--- MATERIAL FOR THE TASK Enclosed Below ---

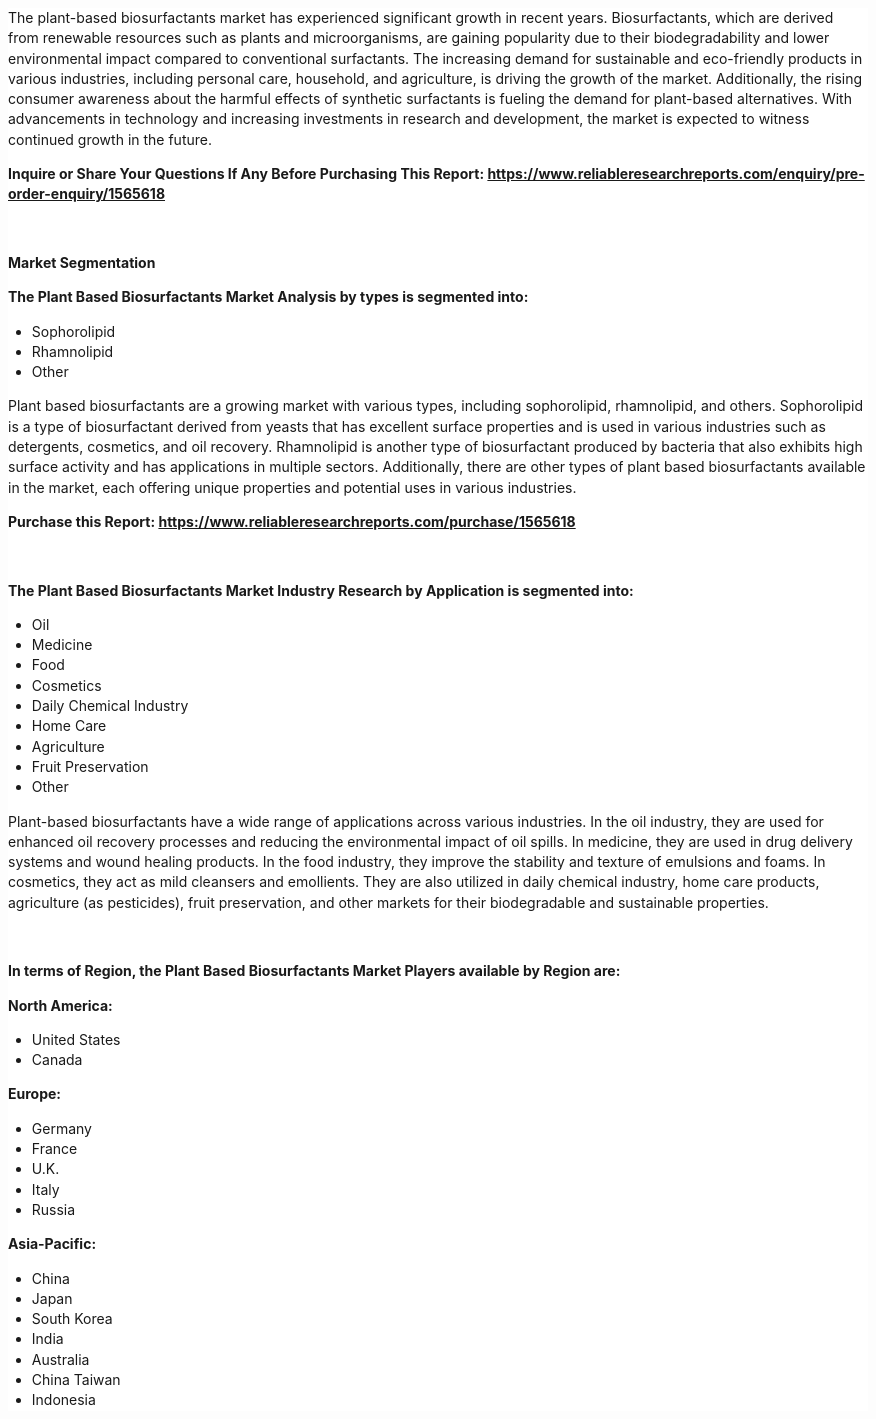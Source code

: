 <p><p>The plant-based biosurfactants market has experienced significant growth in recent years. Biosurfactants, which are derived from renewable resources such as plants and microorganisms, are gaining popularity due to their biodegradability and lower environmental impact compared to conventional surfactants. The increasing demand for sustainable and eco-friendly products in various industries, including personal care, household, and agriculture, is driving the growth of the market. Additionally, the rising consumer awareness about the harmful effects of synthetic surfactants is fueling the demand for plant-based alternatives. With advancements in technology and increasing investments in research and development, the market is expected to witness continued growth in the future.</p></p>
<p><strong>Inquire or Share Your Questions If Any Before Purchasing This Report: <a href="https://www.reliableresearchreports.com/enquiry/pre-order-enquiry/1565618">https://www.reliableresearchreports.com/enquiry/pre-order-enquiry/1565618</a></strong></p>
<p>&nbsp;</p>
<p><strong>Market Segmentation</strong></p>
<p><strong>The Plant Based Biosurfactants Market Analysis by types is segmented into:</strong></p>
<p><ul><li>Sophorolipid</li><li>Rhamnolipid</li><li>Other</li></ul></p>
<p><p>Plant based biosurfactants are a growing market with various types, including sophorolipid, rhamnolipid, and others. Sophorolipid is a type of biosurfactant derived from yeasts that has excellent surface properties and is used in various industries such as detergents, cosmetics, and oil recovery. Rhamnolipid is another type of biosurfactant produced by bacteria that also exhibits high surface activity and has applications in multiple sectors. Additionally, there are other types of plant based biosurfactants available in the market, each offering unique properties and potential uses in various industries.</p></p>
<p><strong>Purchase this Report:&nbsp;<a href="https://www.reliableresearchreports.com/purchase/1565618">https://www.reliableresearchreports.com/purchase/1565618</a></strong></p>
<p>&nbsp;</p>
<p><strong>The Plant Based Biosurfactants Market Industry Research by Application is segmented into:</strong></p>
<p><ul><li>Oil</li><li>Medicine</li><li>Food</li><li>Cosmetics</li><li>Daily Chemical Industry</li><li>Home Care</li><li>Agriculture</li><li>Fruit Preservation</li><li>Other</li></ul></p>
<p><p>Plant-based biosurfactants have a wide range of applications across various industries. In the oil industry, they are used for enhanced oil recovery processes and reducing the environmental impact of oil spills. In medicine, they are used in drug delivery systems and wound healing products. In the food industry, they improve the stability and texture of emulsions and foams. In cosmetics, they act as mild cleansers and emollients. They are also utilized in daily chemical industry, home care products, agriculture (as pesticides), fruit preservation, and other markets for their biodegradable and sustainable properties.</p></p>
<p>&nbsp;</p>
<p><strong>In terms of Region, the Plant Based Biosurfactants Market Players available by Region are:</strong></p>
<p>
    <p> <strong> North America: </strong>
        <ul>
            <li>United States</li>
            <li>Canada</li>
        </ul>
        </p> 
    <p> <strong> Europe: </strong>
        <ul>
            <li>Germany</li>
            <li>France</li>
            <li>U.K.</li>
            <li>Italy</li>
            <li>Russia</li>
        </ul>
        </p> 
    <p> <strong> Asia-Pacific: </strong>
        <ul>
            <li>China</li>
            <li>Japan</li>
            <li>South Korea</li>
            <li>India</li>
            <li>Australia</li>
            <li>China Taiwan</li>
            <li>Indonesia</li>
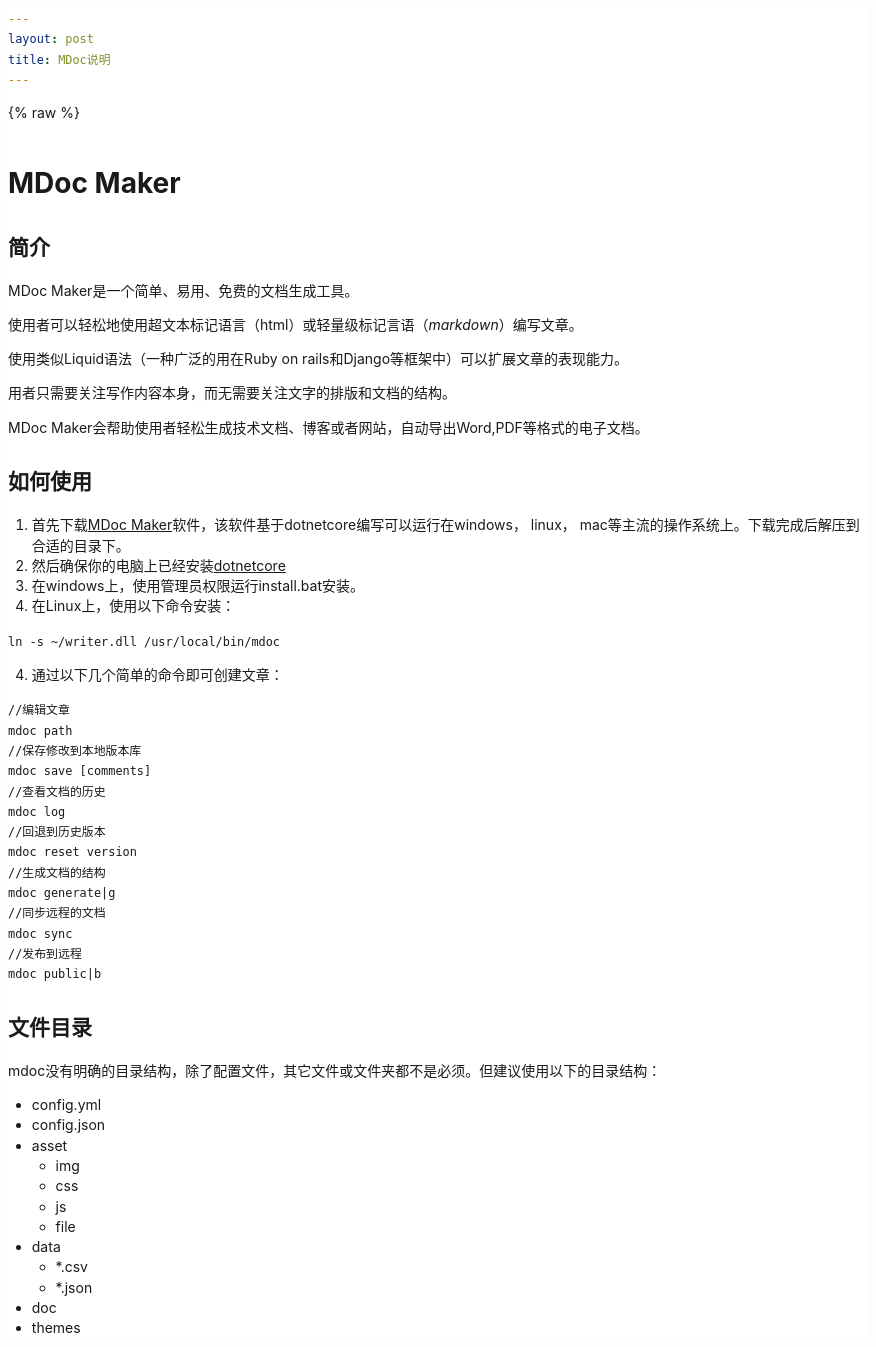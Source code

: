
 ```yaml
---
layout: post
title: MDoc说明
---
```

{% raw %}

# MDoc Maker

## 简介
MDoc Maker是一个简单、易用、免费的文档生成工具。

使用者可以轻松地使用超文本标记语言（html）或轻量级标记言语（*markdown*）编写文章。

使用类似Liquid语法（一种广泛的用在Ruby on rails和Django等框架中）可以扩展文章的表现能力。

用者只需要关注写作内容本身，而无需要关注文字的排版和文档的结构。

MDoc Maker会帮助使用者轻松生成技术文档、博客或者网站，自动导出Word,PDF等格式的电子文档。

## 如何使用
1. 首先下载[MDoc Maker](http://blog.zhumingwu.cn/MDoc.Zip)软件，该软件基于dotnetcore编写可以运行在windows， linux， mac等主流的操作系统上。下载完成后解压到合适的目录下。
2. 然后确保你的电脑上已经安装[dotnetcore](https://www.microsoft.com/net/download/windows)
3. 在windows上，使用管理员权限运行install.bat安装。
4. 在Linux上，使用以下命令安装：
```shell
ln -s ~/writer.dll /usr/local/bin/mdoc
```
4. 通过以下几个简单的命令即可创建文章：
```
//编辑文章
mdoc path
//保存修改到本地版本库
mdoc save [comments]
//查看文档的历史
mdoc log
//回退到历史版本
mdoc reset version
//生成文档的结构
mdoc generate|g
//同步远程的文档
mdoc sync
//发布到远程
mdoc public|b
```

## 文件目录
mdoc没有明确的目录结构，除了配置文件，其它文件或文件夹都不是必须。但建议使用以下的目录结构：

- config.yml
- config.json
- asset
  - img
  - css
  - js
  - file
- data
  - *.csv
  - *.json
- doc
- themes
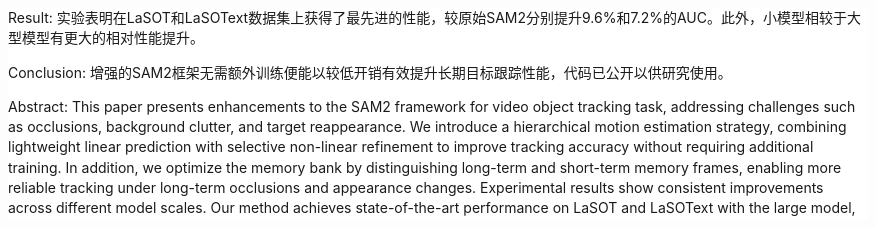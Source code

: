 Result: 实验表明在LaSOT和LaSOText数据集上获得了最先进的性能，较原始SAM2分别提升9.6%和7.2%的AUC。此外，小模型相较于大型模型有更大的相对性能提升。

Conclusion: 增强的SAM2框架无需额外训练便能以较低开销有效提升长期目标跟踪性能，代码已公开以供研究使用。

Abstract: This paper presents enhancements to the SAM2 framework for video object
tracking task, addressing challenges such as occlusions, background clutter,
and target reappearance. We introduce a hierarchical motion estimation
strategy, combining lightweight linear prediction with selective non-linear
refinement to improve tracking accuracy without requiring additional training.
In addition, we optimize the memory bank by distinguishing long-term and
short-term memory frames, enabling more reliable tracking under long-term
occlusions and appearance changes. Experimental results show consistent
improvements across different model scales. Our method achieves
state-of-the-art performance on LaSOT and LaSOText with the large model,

--- End of Enclosed MATERIAL FOR THE TASK ---

* EXERCISE GOAL
Among the lines above, which ones hold the string "occlusions"? Show them.

* EXERCISE RESPONSE
tracking task, addressing challenges such as occlusions, background clutter,
occlusions and appearance changes. Experimental results show consistent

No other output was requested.